Dans le contexte actuel de l’innovation technologique et de la place de l’Europe sur la scène mondiale, Jean-Noël Barrot, ministre chargé du Numérique, souligne une erreur passée fondamentale : l’absence de maîtrise de la technologie des réseaux sociaux et le manque de géants du web européens. “On se retrouve à la table des négociations en position défensive.” Une erreur à ne pas répéter pour l’IA : “la priorité du président aujourd’hui, c’est que nous maîtrisions cette technologie”.
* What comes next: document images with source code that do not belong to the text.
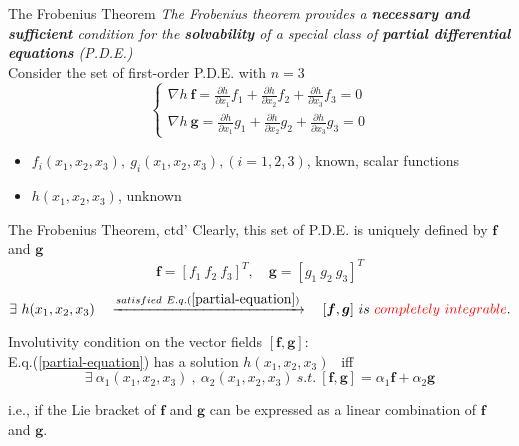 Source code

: \documentclass{beamer}
\renewcommand{\vec}[1]{\ensuremath{\boldsymbol{#1}}} %
\begin{document}
\begin{frame}{The Frobenius Theorem}
    \textit{The Frobenius theorem provides a \textbf{necessary and sufficient} condition for the \textbf{solvability} of a special class of \textbf{partial differential equations} (P.D.E.)}
    \\
    Consider the set of first-order P.D.E. with $n=3$
    \begin{equation}\label{partial-equation}
      \left\{ \begin{array}{c}
                \nabla h~\vec{f}=\frac{\partial h}{\partial x_{1}}f_{1}+\frac{\partial h}{\partial x_{2}}f_{2}+\frac{\partial h}{\partial x_{3}}f_{3}=0 \\
                \nabla h~\vec{g}=\frac{\partial h}{\partial x_{1}}g_{1}+\frac{\partial h}{\partial x_{2}}g_{2}+\frac{\partial h}{\partial x_{3}}g_{3}=0
              \end{array}\right.
    \end{equation}

    \begin{itemize}
      \item $f_{i}(x_{1},x_{2},x_{3}),~g_{i}(x_{1},x_{2},x_{3}), (i=1,2,3)$, known, scalar functions
      \item $h(x_{1},x_{2},x_{3})$, unknown
    \end{itemize}
\end{frame}


\begin{frame}{The Frobenius Theorem, ctd'}
    Clearly, this set of P.D.E. is uniquely defined by \vec{f} and \vec{g}
    $$
    \vec{f}=[f_{1}~f_{2}~f_{3}]^{T},\quad \vec{g}=[g_{1}~g_{2}~g_{3}]^{T}
    $$
    \vspace{-10pt}
    $$
    \exists ~h(x_{1},x_{2},x_{3}) \quad \xrightarrow{satisfied~E.q.(\ref{partial-equation})} \quad [\vec{f}, \vec{g}] ~is ~{\color{red}completely ~integrable}.
    $$

    {\color{red} Involutivity condition} on the vector fields $[\vec{f}, \vec{g}]$:\\
    E.q.(\ref{partial-equation}) has a solution $h(x_{1},x_{2},x_{3})$ ~iff
    $$\exists ~\alpha_{1}(x_{1},x_{2},x_{3})~,~\alpha_{2}(x_{1},x_{2},x_{3}) ~s.t.~[\vec{f},\vec{g}] = \alpha_{1}\vec{f}+\alpha_{2}\vec{g}$$

    i.e., if the Lie bracket of \vec{f} and \vec{g} can be expressed as a {\color{red}linear combination} of \vec{f} and \vec{g}.
\end{frame}
\end{document}
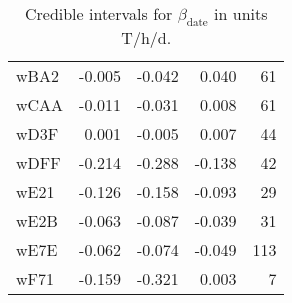 \begin{table}[ht]
\begin{tabular}{lrrrr}
  wBA2 & -0.005 & -0.042 & 0.040 &   61 \\ 
  wCAA & -0.011 & -0.031 & 0.008 &   61 \\ 
  wD3F & 0.001 & -0.005 & 0.007 &   44 \\ 
  wDFF & -0.214 & -0.288 & -0.138 &   42 \\ 
  wE21 & -0.126 & -0.158 & -0.093 &   29 \\ 
  wE2B & -0.063 & -0.087 & -0.039 &   31 \\ 
  wE7E & -0.062 & -0.074 & -0.049 &  113 \\ 
  wF71 & -0.159 & -0.321 & 0.003 &    7 \\ 
   \hline
\end{tabular}
\endgroup
\caption{Credible intervals for $\beta_\text{date}$ in units T/h/d.} 
\label{tab:beta_date_all}
\end{table}
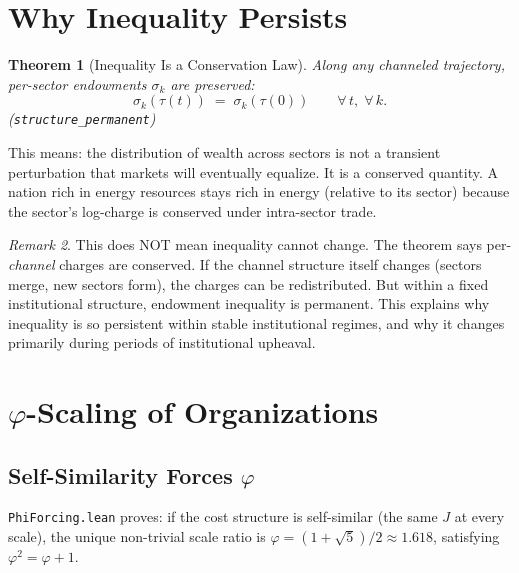 \documentclass[11pt,a4paper]{article}
\theoremstyle{plain}
\newtheorem{theorem}{Theorem}[section]
\theoremstyle{definition}
\theoremstyle{remark}
\newtheorem{remark}[theorem]{Remark}
\newcommand{\Jcost}{J}
\begin{document}
\section{Why Inequality Persists}\label{sec:inequality}

\begin{theorem}[Inequality Is a Conservation Law]
Along any channeled trajectory, per-sector endowments $\sigma_k$ are preserved:
\[
\sigma_k(\tau(t)) \;=\; \sigma_k(\tau(0)) \qquad \forall\, t, \;\forall\, k.
\]
\emph{(\texttt{structure\_permanent})}
\end{theorem}

This means: the distribution of wealth across sectors is not a transient perturbation that markets will eventually equalize.
It is a conserved quantity.
A nation rich in energy resources stays rich in energy (relative to its sector) because the sector's log-charge is conserved under intra-sector trade.

\begin{remark}
This does NOT mean inequality cannot change.
The theorem says per-\emph{channel} charges are conserved.
If the channel structure itself changes (sectors merge, new sectors form), the charges can be redistributed.
But within a fixed institutional structure, endowment inequality is permanent.
This explains why inequality is so persistent within stable institutional regimes, and why it changes primarily during periods of institutional upheaval.
\end{remark}

\section{$\varphi$-Scaling of Organizations}\label{sec:phi}

\subsection{Self-Similarity Forces $\varphi$}

\texttt{PhiForcing.lean} proves: if the cost structure is self-similar (the same $\Jcost$ at every scale), the unique non-trivial scale ratio is $\varphi = (1 + \sqrt{5})/2 \approx 1.618$, satisfying $\varphi^2 = \varphi + 1$.
\end{document}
Raja Chatila, professeur d’intelligence artificielle à la Sorbonne, aborde de son côté la question de l’éthique dans le développement de l’IA. “Créer une IA éthique ? Ce n’est pas l’IA qui est éthique, c’est le processus de développement par les humains”, corrige-t-il. Cette notion d’éthique, qui imprègne l’AI Act, est basée sur celle de la bioéthique et de découpe en quatre principes.

Le premier est la bienfaisance. Ce principe n’a pas été retenu tel quel pour l’IA car comment l’exiger explicitement ? Une IA qui anime un ennemi dans un jeu bénéfique peut-elle être “bienfaisante” ? Elle a été remplacée par la notion d’explicabilité. Les trois autres sont la non-malfaisance, l’autonomie humaine dans la prise de décision, et enfin l’équité et la justice. “Ces principes ont été traduits en exigences dans l’ADN de l’AI Act.
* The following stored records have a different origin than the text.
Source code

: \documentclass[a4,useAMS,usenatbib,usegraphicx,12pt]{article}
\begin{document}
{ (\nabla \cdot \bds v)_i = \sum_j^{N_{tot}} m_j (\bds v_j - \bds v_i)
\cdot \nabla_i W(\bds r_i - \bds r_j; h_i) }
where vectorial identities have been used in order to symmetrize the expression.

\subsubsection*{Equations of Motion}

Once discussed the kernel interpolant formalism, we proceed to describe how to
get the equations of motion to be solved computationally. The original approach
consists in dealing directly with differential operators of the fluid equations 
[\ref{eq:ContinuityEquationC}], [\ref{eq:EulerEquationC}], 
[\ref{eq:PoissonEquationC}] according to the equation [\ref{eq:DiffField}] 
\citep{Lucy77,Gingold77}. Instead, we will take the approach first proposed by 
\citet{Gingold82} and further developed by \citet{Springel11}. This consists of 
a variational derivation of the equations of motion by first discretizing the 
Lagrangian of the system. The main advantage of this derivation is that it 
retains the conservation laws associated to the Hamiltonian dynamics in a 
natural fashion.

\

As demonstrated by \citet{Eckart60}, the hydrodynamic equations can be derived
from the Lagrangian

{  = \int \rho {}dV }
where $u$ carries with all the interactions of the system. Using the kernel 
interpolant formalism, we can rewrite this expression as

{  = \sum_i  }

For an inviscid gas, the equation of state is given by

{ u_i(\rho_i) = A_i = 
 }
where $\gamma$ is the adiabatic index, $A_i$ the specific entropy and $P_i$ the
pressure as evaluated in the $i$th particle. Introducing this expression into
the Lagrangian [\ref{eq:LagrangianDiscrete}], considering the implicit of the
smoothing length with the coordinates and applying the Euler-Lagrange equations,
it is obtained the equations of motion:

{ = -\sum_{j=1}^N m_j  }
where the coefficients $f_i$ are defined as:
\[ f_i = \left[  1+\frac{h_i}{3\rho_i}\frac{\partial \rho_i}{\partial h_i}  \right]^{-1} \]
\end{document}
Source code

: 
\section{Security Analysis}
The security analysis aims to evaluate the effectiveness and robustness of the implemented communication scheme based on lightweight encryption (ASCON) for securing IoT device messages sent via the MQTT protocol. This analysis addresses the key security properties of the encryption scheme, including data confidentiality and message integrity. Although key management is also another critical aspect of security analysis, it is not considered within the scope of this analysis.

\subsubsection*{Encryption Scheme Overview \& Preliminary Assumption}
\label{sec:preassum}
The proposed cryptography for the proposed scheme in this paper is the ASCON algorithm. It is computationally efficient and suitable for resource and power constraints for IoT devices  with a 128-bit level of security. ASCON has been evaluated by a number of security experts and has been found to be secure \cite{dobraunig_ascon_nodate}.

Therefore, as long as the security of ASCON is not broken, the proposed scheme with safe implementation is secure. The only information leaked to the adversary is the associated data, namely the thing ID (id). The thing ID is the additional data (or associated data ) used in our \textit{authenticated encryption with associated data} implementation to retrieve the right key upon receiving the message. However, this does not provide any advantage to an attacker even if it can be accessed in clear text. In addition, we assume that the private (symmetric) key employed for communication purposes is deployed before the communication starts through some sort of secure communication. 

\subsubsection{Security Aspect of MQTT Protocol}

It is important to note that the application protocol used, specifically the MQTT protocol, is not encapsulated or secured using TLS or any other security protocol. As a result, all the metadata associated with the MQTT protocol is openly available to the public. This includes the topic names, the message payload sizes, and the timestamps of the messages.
L’importance d’un cadre régulatoire

Françoise Soulie-Fogelman, Directrice Scientifique Hub France IA, met en lumière l’importance cruciale du cadre régulatoire, “une très grosse discussion de la Commission”. Elle souligne le consensus général quant à la nécessité d’agir tout en évitant des mesures inopportunes. “Il y a des risques très significatifs qu’on ne peut pas ignorer, mais il faut un cadre clair”. Elle évoque les dangers de l’incertitude, imaginant le dilemme d’entreprises innovantes dont les solutions risqueraient d’être contestées en justice ultérieurement. La solution qu’elle préconise est la création de règles claires et compréhensibles pour tous les acteurs. “On écrit les règles, et tout le monde doit s’y soumettre.”

Olivier Iteanu, avocat à la Cour d’Appel de Paris, renforce cette perspective en soulignant que la régulation ne doit pas demeurer une simple abstraction. “Ce ne doit pas être seulement de l’encre sur du papier. Il faut une force publique avec les moyens d’agir, sinon ça ne sert à rien”.

Pour Françoise Soulie-Fogelman, l’AI Act permettra aussi d’instaurer un climat de confiance en permettant de certifier des produits. “Quand vous achetez un nounours, vous avez l’étiquette “fabriqué selon les règles de la commission européenne”. C’est ça qu’on veut, on veut l’étiquette sur le nounours”.

Permettre aux entreprises de se mettre en conformité

Laetitia Orsini Sharps, Présidente de la coalition Positive AI, souligne le besoin impératif de formation, en particulier axée sur l’éthique, et insiste sur le fait que cette formation ne devrait pas uniquement cibler les experts, mais également le management et les emplois métiers. “C’est le moment de diffuser cette notion d’éthique”.

Un des sujets cruciaux concerne le domaine juridique et la question de la responsabilité. Si l’utilisation d’une AI, développée par une entité A, entrainée par une entité B, et pilotée par une entité C, cause un préjudice. Qui est responsable, A, B ou C ? “On a besoin que les rôles et les responsabilités soient clairement définis”, appuie Olivier Iteanu. “Il faut revenir au bon sens et aux grands principes du droit”. Une proposition : un régime particulier, avec une présomption de responsabilité qui inverse alors la charge de la preuve : plutôt que de prouver la responsabilité d’untel ou untel, à eux de prouver que ce n’est pas leur faute. “Tout ça va se construire, il faut laisser faire la jurisprudence. C’est peut être le plus dur à faire entendre: laisser du temps’”, conclut-il.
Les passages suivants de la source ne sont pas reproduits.